Amerika und Europa sind durch den internationalen Handel wirtschaftlich eng miteinander verbunden. Im Jahr 2022 importierten die USA Waren und Dienstleistungen im Wert von 723,3 Milliarden US-Dollar aus der Europäischen Union. Sie exportierten im Gegenzug Waren und Dienstleistungen im Wert von 592,0 Milliarden US-Dollar in die EU. Die USA hatten somit ein Handelsdefizit mit der EU von etwa 131,3 Milliarden US-Dollar. Der amerikanische Waren- und Dienstleistungsverkehr mit Europa war um satte 73,4 Prozent größer als der US-Handel mit China. Das amerikanische Handelsdefizit mit China war jedoch fast dreimal so groß wie das mit Europa.

Im Falle einer Wiederwahl Donald Trumps im November ist es daher wahrscheinlich, dass sich seine Handelspolitik, die nach wie vor ein zentraler Bestandteil seines Wahlkampfs ist, in erster Linie auf China konzentrieren wird, wie es in seiner ersten Amtszeit zwischen 2016 und 2020 der Fall war.
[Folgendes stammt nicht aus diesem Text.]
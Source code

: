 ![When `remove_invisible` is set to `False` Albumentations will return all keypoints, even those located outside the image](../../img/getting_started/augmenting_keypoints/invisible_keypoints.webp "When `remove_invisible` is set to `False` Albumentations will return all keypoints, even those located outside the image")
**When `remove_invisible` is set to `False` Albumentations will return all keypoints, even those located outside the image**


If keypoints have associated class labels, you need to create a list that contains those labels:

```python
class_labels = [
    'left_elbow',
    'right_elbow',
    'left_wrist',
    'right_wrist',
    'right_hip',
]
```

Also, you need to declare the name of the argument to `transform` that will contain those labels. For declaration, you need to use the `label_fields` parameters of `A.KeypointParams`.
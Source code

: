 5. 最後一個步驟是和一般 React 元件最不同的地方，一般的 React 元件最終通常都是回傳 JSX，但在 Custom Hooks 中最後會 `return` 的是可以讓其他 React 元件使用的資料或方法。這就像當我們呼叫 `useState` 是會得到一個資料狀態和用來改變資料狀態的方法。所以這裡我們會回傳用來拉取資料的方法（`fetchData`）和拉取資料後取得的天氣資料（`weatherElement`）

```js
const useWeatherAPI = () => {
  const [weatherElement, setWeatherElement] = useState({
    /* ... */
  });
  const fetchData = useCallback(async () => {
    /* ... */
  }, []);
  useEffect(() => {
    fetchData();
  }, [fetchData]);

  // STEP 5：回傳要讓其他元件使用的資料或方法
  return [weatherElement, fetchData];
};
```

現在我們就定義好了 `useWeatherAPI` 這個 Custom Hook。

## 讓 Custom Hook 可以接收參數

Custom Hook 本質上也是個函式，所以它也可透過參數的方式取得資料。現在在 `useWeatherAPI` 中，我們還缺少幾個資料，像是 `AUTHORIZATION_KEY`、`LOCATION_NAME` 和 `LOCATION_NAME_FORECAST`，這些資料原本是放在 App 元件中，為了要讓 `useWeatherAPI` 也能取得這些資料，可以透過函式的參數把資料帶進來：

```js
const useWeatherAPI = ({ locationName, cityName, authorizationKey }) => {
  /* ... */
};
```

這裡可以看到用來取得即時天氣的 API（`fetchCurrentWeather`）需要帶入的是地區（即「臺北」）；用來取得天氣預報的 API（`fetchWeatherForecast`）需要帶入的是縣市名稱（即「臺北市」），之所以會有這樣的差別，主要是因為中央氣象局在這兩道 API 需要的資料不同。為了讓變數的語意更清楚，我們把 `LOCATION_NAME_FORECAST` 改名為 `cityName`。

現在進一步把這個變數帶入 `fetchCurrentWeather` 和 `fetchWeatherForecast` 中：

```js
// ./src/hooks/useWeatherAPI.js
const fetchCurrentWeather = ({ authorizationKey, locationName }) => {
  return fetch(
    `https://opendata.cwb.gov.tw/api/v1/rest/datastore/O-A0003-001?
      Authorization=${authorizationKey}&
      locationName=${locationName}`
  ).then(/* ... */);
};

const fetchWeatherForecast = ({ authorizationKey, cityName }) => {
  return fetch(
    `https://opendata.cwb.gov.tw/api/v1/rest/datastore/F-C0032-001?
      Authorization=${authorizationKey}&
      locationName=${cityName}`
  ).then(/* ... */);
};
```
Aber auch in Europa würde es wahrscheinlich einige Veränderungen geben. Die Frage, was eine Wiederwahl Trumps für die Handelsbeziehungen zwischen den USA und der EU bedeuten würde, ist aber mit großer Unsicherheit behaftet. In den vergangenen Jahrzehnten waren die Handelsbeziehungen zwischen keinen Großregionen der Welt enger als zwischen den USA und Europa. Aber wird das so weitergehen?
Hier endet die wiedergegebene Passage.